> [What is required] If a line of the entries below includes the word "CGirl", it counts; state the total and nothing further.

> [Given records]

────────────────────

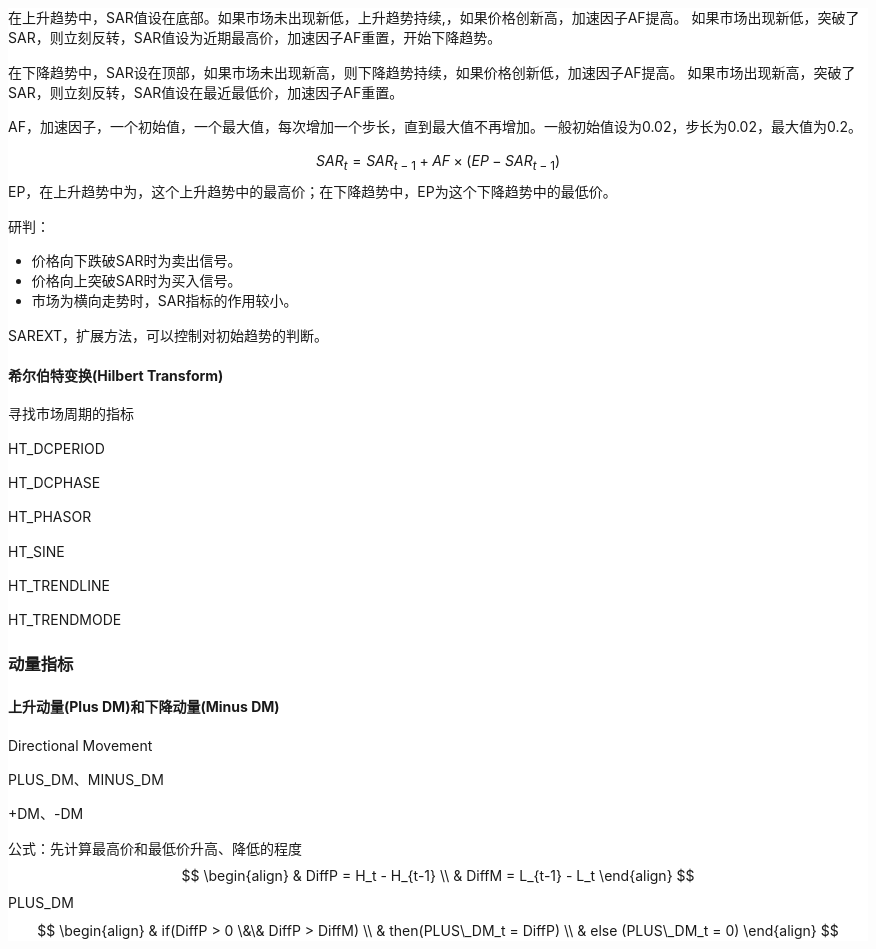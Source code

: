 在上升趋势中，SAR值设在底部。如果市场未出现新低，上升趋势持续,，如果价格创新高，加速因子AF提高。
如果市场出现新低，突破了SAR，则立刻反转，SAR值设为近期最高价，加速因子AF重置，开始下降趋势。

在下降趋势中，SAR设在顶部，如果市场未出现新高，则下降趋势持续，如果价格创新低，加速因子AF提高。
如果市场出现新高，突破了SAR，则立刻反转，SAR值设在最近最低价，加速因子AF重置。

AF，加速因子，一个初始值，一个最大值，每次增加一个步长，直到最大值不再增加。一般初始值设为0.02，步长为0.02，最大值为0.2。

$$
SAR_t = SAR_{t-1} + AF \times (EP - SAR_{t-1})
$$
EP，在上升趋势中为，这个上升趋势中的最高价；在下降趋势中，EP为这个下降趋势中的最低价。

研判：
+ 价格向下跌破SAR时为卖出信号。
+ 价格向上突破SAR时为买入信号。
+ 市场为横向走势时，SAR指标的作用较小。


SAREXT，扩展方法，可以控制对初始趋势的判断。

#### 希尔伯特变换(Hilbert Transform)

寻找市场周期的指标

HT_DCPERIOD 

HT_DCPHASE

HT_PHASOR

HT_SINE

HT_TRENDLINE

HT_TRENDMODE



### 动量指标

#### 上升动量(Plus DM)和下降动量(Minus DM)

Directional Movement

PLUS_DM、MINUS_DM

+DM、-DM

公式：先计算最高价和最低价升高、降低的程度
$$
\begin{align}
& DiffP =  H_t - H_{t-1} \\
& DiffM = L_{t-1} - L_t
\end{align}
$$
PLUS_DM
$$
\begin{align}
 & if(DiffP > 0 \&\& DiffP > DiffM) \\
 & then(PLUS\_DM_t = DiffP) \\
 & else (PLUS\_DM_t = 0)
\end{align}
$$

────────────────────

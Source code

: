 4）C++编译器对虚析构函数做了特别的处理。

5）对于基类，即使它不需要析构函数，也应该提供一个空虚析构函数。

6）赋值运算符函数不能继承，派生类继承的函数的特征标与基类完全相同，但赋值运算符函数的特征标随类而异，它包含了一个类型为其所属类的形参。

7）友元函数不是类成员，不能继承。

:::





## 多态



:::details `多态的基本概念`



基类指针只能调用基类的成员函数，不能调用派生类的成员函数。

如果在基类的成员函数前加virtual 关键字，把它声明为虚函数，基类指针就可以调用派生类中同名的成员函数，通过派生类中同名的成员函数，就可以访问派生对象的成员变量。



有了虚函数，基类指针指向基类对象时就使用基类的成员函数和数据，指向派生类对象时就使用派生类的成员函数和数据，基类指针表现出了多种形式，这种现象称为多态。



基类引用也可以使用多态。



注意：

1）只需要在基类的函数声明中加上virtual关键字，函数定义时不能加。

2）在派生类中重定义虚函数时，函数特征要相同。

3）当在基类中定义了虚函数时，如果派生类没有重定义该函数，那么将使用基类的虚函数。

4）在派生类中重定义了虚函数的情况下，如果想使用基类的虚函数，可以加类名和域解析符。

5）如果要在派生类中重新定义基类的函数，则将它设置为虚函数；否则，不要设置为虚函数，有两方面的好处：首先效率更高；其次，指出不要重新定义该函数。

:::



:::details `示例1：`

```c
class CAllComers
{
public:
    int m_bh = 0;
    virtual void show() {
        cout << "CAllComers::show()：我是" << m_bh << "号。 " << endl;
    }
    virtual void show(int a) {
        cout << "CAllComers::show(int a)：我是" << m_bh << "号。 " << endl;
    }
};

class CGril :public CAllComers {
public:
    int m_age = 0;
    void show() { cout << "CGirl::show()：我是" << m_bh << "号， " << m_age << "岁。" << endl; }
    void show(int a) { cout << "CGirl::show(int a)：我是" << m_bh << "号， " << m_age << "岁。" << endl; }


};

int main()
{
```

────────────────────

> [Written answer] 2